◆ **Data for this exercise**:
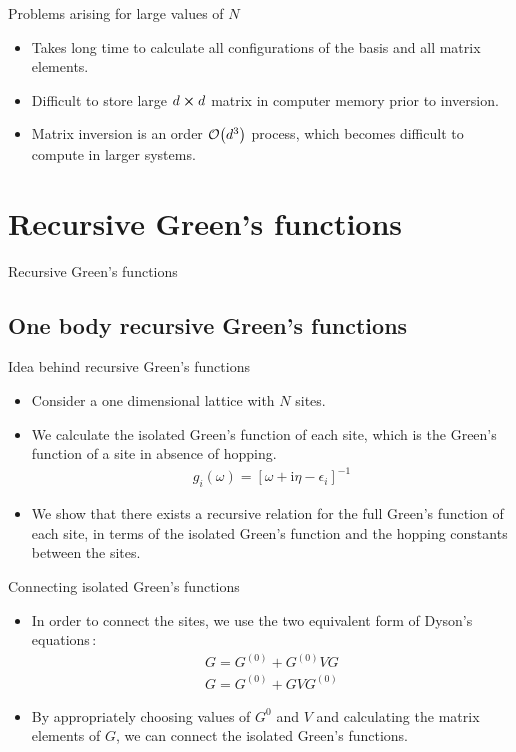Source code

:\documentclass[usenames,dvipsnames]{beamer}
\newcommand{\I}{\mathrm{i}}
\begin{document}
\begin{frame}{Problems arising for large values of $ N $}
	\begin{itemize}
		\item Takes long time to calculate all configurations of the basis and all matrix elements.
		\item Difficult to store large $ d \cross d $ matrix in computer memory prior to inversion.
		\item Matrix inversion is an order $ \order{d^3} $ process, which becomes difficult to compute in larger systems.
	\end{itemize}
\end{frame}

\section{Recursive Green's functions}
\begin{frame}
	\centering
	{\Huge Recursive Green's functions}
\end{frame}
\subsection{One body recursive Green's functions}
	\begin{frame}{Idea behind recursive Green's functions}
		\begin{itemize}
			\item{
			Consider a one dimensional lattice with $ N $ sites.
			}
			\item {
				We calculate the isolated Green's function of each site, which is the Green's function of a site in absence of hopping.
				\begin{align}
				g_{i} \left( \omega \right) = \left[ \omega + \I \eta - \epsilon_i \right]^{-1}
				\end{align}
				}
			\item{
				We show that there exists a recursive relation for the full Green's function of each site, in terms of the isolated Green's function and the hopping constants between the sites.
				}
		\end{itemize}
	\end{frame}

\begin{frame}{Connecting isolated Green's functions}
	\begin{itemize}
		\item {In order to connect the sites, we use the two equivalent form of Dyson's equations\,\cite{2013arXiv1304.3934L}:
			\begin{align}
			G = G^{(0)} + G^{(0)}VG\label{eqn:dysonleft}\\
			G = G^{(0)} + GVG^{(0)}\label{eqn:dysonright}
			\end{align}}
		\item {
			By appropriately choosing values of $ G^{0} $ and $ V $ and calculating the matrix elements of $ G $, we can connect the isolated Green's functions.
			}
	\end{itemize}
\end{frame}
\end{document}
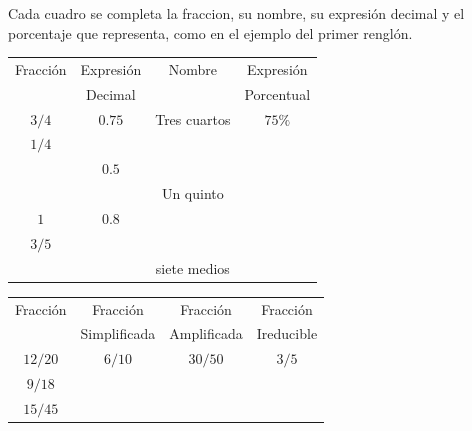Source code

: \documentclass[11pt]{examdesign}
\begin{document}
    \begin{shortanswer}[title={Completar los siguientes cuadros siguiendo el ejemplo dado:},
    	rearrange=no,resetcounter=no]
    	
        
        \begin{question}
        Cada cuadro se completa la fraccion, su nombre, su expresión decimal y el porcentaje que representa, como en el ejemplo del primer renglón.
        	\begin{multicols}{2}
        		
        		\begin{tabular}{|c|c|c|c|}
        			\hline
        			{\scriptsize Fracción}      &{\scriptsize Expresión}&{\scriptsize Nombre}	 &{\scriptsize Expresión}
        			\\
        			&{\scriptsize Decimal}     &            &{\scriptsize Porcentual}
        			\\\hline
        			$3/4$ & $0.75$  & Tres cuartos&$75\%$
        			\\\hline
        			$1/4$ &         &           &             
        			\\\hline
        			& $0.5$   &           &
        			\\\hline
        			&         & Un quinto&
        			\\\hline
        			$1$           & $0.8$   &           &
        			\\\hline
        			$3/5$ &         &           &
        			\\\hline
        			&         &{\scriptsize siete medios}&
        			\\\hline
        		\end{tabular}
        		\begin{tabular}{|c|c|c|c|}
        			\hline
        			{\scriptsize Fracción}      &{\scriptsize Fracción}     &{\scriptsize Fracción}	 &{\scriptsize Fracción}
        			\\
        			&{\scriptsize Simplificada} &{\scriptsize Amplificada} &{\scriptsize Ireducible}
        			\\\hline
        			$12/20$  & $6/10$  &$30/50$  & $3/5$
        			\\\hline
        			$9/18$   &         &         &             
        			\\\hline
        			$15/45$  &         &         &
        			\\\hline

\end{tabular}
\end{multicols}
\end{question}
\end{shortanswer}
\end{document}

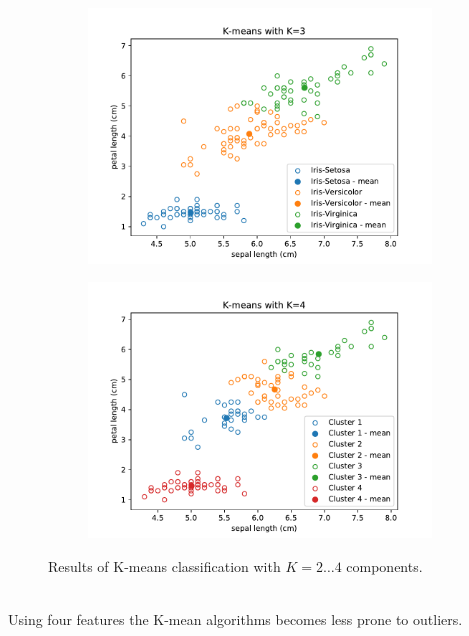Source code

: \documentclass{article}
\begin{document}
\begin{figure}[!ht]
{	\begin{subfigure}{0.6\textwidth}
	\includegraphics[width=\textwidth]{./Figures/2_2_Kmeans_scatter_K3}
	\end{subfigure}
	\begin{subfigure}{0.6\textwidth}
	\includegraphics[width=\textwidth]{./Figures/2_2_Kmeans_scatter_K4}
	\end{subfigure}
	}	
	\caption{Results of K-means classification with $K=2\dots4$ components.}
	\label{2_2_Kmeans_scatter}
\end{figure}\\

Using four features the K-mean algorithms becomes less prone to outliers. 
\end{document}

◆ **Instructions to follow**: Please return each line of the data above in which the word "values" occurs.

◆ **Finished exercise**:
\begin{frame}{Problems arising for large values of $ N $}
			By appropriately choosing values of $ G^{0} $ and $ V $ and calculating the matrix elements of $ G $, we can connect the isolated Green's functions.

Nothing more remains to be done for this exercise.